O mundo mudou e aceitar este fato não é mais uma questão de escolha, e sim, de sobrevivência. Nossos regimes de chuvas, períodos de seca, temperaturas médias, nível do mar, tudo está em constante mudança e o posicionamento negacionista de muitos países, incluindo o Brasil, tem gerado situações calamitosas como esta que estamos enfrentando agora.


As enchentes que devastaram o sul do país nos últimos dias não podem ser consideradas fatos isolados. Por conta do aquecimento global, eventos climáticos como esse serão cada vez mais recorrentes. Ou seja, infelizmente, não poderemos impedir que eles aconteçam, mas podemos – e devemos - tornar nossas cidades mais resilientes a essas situações.


Ao todo são 336 municípios do estado do Rio Grande do Sul em contexto de calamidade, conformando uma tragédia que soma mais de 80 mortos até então. Mais de um milhão de imóveis estão sem energia. Famílias estão sendo resgatadas após uma semana ilhadas sem água potável, alimentos ou remédios. Voluntários de todo o país estão se descolando para o sul, levando barcos e caiaques para ajudar nas buscas e regaste das pessoas e animais. Campanhas de arrecadação de dinheiro, roupas e alimentos são divulgadas a cada instante. Difícil um brasileiro estar alheio a essa situação.


Cientificamente falando, o cenário de guerra foi impulsionado pelo enorme volume de chuvas das últimas semanas, uma situação, no entanto, que está longe de ser obra do acaso. Em dez dias choveu um quarto da quantia esperada para todo o ano e essa mudança no regime pluvial surgiu por conta da onda de calor registrada na região centro-oeste e sudeste do país, onde as temperaturas estão cerca de 5°C acima da média. Essa zona de calor foi responsável por impedir que a massa de ar frio avançasse em direção ao norte, causando um desequilíbrio climático na região sul.


O agravamento da situação, contudo, se deu não apenas pelas chuvas volumosas, mas porque elas caíram sobre cidades completamente despreparadas em diversos aspectos.
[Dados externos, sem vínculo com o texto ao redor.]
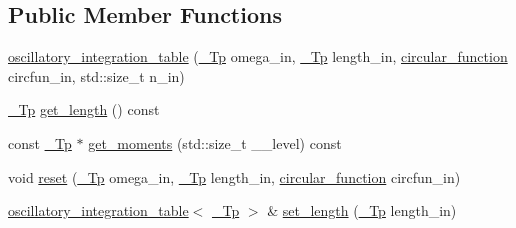 \subsection*{Public Member Functions}
\begin{DoxyCompactItemize}
\item 
\hyperlink{struct____gnu__cxx_1_1oscillatory__integration__table_a0c69a8118986fe8c7de49d824ff26e1f}{oscillatory\+\_\+integration\+\_\+table} (\hyperlink{namespace____gnu__cxx_a3b19a9c800ca194374ef9172290f7d79}{\+\_\+\+Tp} omega\+\_\+in, \hyperlink{namespace____gnu__cxx_a3b19a9c800ca194374ef9172290f7d79}{\+\_\+\+Tp} length\+\_\+in, \hyperlink{struct____gnu__cxx_1_1oscillatory__integration__table_aea06e472bb9ff6c535cfdc6a84b14e96}{circular\+\_\+function} circfun\+\_\+in, std\+::size\+\_\+t n\+\_\+in)
\item 
\hyperlink{namespace____gnu__cxx_a3b19a9c800ca194374ef9172290f7d79}{\+\_\+\+Tp} \hyperlink{struct____gnu__cxx_1_1oscillatory__integration__table_a633fd01504b26abd2725d2d7e38c03c1}{get\+\_\+length} () const
\item 
const \hyperlink{namespace____gnu__cxx_a3b19a9c800ca194374ef9172290f7d79}{\+\_\+\+Tp} $\ast$ \hyperlink{struct____gnu__cxx_1_1oscillatory__integration__table_a7bb771c92944e0933bc90d7160cfb5be}{get\+\_\+moments} (std\+::size\+\_\+t \+\_\+\+\_\+level) const
\item 
void \hyperlink{struct____gnu__cxx_1_1oscillatory__integration__table_a6eac687c4e5dc65c8bf6626b24839975}{reset} (\hyperlink{namespace____gnu__cxx_a3b19a9c800ca194374ef9172290f7d79}{\+\_\+\+Tp} omega\+\_\+in, \hyperlink{namespace____gnu__cxx_a3b19a9c800ca194374ef9172290f7d79}{\+\_\+\+Tp} length\+\_\+in, \hyperlink{struct____gnu__cxx_1_1oscillatory__integration__table_aea06e472bb9ff6c535cfdc6a84b14e96}{circular\+\_\+function} circfun\+\_\+in)
\item 
\hyperlink{struct____gnu__cxx_1_1oscillatory__integration__table}{oscillatory\+\_\+integration\+\_\+table}$<$ \hyperlink{namespace____gnu__cxx_a3b19a9c800ca194374ef9172290f7d79}{\+\_\+\+Tp} $>$ \& \hyperlink{struct____gnu__cxx_1_1oscillatory__integration__table_a086da28f8232d48ed2a3257eba2aec4c}{set\+\_\+length} (\hyperlink{namespace____gnu__cxx_a3b19a9c800ca194374ef9172290f7d79}{\+\_\+\+Tp} length\+\_\+in)
\end{DoxyCompactItemize}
A discussão já começa com a forma de implantação dessas áreas urbanas. A grande maioria delas cresce sem considerar a geografia do local, seus níveis de vulnerabilidade e a importância de preservar a natureza. São assentamentos que valorizam as localizações próximas a margens de rios ou lagos, incluindo também áreas planas e mais baixas. A ocupação dessas áreas alagáveis se torna extremamente prejudicial pois impede sua função no escoamento da água e na consequente prevenção de enchentes.


Muitas cidades que sofriam com alagamentos históricos ao redor do mundo já entenderam que a água precisa fluir e não ser barrada. Seguindo esta premissa, grande parte delas criou os chamados “parques alagáveis” (apenas na China existem mais 60), uma solução interessante para as regiões do sul do Brasil. Considerados sistemas de drenagem urbana sustentável, esses espaços retêm a água da chuva, tornando-se inutilizáveis para as pessoas no período de alagamento. No entanto, após a diminuição do nível da água, eles oferecem áreas públicas de lazer para a população aliando preservação ambiental e espaços públicos de qualidade.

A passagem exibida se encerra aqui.